Type 1 Diabetes Mellitus (T1DM) is a metabolic disorder in which an individual experiences chronic hyperglycemia (high level of blood glucose), because the pancreatic beta--cells cannot produce or secrete sufficient insulin. Without proper exogenous insulin injection treatment, people with T1DM may experience the complications (vascular damage, kidney failure, or eye damage) related to chronic hyperglycemia, and the complications may eventually result in death. However, the insulin injection treatment also can be harmful, as an over-dose of insulin may result in hypoglycemia (low level of blood glucose) that may result in confusion, coma, or death.

An Artificial Pancreas (AP) is an automated closed-loop system that measures blood glucose concentration and delivers insulin to regulate blood glucose for people with T1DM. Even though there has been significant technological advancement in the AP development, slow absorbing subcutaneous insulin delivery has limited the AP{textquotesingle}s ability to deal with unannounced meal disturbances. As an effort to reduce the actuation delay of the system, rapid acting inhaled and intraperitoneal insulin delivery options have attracted attention as alternative insulin delivery methods for the AP development.
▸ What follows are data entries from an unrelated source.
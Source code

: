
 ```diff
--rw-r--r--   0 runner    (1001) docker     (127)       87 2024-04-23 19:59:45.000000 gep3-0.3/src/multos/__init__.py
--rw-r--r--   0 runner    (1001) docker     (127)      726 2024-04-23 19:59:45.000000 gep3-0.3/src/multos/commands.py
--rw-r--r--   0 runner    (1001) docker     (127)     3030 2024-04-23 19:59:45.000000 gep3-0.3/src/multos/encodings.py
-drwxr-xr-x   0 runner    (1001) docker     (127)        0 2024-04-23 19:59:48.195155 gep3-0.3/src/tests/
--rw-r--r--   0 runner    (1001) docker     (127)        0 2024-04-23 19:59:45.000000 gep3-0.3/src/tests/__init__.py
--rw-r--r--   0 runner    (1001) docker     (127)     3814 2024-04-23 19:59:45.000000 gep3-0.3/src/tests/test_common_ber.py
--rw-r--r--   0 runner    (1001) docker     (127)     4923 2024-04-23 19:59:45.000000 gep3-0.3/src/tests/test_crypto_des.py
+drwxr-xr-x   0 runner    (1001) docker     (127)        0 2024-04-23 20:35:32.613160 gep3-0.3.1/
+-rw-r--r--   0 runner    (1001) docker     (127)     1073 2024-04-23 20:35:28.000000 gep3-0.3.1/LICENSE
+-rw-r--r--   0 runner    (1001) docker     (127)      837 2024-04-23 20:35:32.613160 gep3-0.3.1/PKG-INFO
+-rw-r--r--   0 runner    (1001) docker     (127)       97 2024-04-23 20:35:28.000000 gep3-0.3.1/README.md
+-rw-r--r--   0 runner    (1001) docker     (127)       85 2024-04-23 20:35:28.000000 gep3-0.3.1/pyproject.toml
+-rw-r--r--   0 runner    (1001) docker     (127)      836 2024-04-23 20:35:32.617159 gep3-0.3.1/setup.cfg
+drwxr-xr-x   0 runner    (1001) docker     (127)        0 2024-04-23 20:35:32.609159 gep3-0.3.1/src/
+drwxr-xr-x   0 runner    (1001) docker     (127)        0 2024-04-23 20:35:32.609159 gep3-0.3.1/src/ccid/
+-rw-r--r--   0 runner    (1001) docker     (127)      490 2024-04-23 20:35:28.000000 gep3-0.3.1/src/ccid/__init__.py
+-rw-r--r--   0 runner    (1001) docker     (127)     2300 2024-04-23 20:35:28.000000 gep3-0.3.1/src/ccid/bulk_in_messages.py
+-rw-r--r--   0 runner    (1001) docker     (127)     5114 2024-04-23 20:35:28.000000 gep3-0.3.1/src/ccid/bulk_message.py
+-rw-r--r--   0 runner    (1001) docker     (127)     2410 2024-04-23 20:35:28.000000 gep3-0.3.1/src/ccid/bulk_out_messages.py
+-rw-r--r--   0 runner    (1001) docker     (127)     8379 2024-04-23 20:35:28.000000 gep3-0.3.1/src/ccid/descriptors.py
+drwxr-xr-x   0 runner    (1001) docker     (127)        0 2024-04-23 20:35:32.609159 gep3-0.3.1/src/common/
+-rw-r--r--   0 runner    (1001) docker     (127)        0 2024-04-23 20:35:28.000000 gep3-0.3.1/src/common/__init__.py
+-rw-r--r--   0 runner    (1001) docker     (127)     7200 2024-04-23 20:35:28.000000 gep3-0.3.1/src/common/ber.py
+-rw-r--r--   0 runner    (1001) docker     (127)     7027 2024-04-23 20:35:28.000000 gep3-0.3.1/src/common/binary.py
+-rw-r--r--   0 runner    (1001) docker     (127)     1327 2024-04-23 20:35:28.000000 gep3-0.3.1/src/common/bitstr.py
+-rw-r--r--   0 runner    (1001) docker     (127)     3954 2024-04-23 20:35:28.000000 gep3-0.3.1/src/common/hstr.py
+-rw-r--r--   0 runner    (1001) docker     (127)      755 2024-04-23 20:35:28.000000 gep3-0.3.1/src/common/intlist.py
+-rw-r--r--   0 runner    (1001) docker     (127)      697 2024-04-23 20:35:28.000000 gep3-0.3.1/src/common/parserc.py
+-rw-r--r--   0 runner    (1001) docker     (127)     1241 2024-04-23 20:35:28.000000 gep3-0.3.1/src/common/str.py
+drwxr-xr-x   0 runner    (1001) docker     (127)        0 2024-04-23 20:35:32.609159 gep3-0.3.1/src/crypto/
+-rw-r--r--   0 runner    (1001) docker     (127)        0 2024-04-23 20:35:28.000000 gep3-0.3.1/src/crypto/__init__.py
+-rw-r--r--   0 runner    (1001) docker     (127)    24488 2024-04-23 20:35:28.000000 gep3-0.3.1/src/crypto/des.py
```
In the work presented in this dissertation, the impact of insulin pharmacokinetics and pharmacodynamics (PK/PD) on performance and robustness of the closed-loop AP was investigated, and two novel APs using enhanced alternative insulin delivery options (inhaled and intraperitoneal routes) were designed and evaluated in simulation and in clinic. Also, a Moving Horizon State Estimator (MHSE) was incorporated into the zone Model Predictive Control (zone-MPC) algorithm to enhance the meal disturbance rejection capacity of the control algorithm.

The theoretical analysis and simulation results regarding the impact of insulin PK/PD on an AP illustrated that the faster acting insulin would result in a faster meal disturbance rejection and tighter glucose regulation. The simulation and clinical evaluations of the semi-automated AP (the AP consists of subcutaneous closed-loop control and inhalation of rapid acting Technosphere RTM Insulin, TI, at meal time) demonstrated that the inhalation of TI at meal time provided the necessary first phase insulin that was not achievable by conventional subcutaneous insulin delivery alone. The semi-automated AP using TI provided faster meal disturbance rejection without imposing extra hypoglycemia risk. The AP using rapid absorbing intraperitoneal insulin also resulted in better glucose regulation (longer time in the clinically accepted safe region, 70-180 mg/dL, and lower postprandial blood glucose peak) compared to the conventional AP using subcutaneous insulin. In addition, the {it in silico} evaluations showed that the MHSE estimated the states more accurately than the Luenberger observer. The zone-MPC using the MHSE responded to the meal earlier and more aggressively compared to the zone-MPC using the Luenberger observer.